ANR Health: Plan for Success

Thursday, October 9, 2014

Plan for Success

True success doesn't just drop into our laps.  It usually follows a great deal of hard work which is why we need to admire those who can run marathons or wear a size 6 or stand tall at age 86 rather than stoop. Admittedly those are the people I sneer at and secretly hate - well, not the 86 year old.  That person I honestly admire for having good posture for their entire life and now looking  at the world rather than the pavement.

Health success does not come out of a bottle, as much as we at ANR would like you to believe.  Supplements are called that for a reason.  They are supplementing what we should already be doing not substituting for poor eating.  While building successful health practices, supplements will offer strong support. The key, however, is planning for successful health practices.

Every coach, be it weight loss or basketball, has a plan for winning.  Most of the plans are similar, be observant, plan and practice.  A player watches the game film and notices a flaw in delivery. He and the coach come up with a plan to correct the flaw and then the player practices all week to correct and improve.

Be observant.   We often don't know ourselves as well as we think. We think we only ate 10 M&M's, but actually the bowl is almost empty. It feels like we walked 5 miles today, but what would a pedometer say?  Whatever is your Big Picture (refer to yesterday's blog), take notes about things that are impeding your success.
  • Carry a small notebook or use a smartphone to record what you eat, when, who you are with, and how you are feeling.
  • Using a pedometer or gps, write down how far you truly walked/ran.
  • Put a large calendar in your bathroom and every night jot in that day's square whether you worked out/how far you walked/how many veggies you ate/whether you flossed.  Whatever healthy behavior you are working on, make a note. We are gathering data.

Plan for success.   Look over the gathered data and figure out the triggers.  When do I overeat? Why do I roll over and skip the gym?  Do I not floss at 10pm because I'm too tired?  These are obstacles to health success.  Now identify what to do when faced with those obstacles by designing if-then statements.
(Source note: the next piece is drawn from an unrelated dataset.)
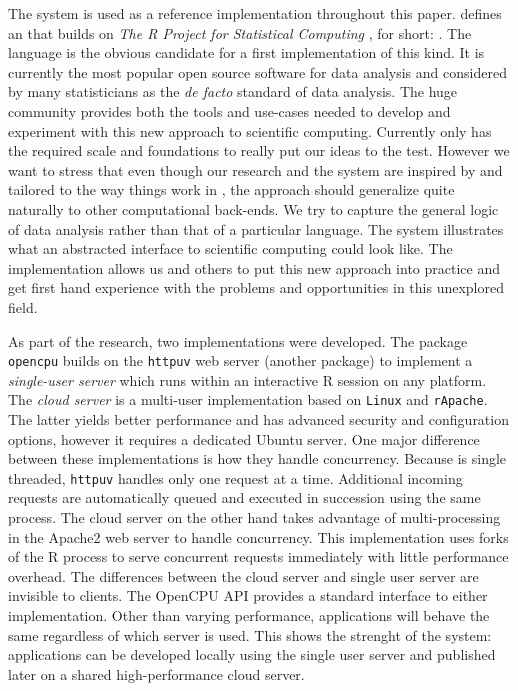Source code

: The \OpenCPU system is used as a reference implementation throughout this paper. \OpenCPU defines an \HTTP \API that builds on \emph{The R Project for Statistical Computing} \citep{R}, for short: \R. The \R language is the obvious candidate for a first implementation of this kind. It is currently the most popular open source software for data analysis and considered by many statisticians as the \emph{de facto} standard of data analysis. The huge \R community provides both the tools and use-cases needed to develop and experiment with this new approach to scientific computing. Currently only \R has the required scale and foundations to really put our ideas to the test. However we want to stress that even though our research and the \OpenCPU system are inspired by and tailored to the way things work in \R, the approach should generalize quite naturally to other computational back-ends. We try to capture the general logic of data analysis rather than that of a particular language. The \OpenCPU system illustrates what an abstracted interface to scientific computing could look like. The implementation allows us and others to put this new approach into practice and get first hand experience with the problems and opportunities in this unexplored field. 



As part of the research, two implementations were developed. The \R package \texttt{opencpu} builds on the \texttt{httpuv} web server (another \R package) to implement a \emph{single-user server} which runs within an interactive R session on any platform. The \emph{cloud server} is a multi-user implementation based on \texttt{Linux} and \texttt{rApache}. The latter yields better performance and has advanced security and configuration options, however it requires a dedicated Ubuntu server. One major difference between these implementations is how they handle concurrency. Because \R is single threaded, \texttt{httpuv} handles only one request at a time. Additional incoming requests are automatically queued and executed in succession using the same process. The cloud server on the other hand takes advantage of multi-processing in the Apache2 web server to handle concurrency. This implementation uses forks of the R process to serve concurrent requests immediately with little performance overhead. The differences between the cloud server and single user server are invisible to clients. The OpenCPU API provides a standard interface to either implementation. Other than varying performance, applications will behave the same regardless of which server is used. This shows the strenght of the system: applications can be developed locally using the single user server and published later on a shared high-performance cloud server.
  • If watching tv is a trigger for overeating, then I change what I eat.  Instead of buttery popcorn, I'll have air popped popcorn lightly seasoned with olive oil.
  • If I'm too tired to floss at 10pm, then I will floss at 8pm and eat nothing more.
  • If I roll over and skip the gym, I'll find a workout buddy who is expecting me to show.
Practice.   By practicing healthy behaviors we can build healthy habits. The routine of the Little Steps (again, yesterday's blog) such as flossing at 8pm every night will eventually become habitual and our bodies will miss it if skipped.  We just won't be able to sleep with grit between our teeth. Trust me when I say that after a year of air popped popcorn lightly covered in olive oil, I cannot eat movie theater popcorn.
Identify behaviors and triggers, plan for them and then practice. 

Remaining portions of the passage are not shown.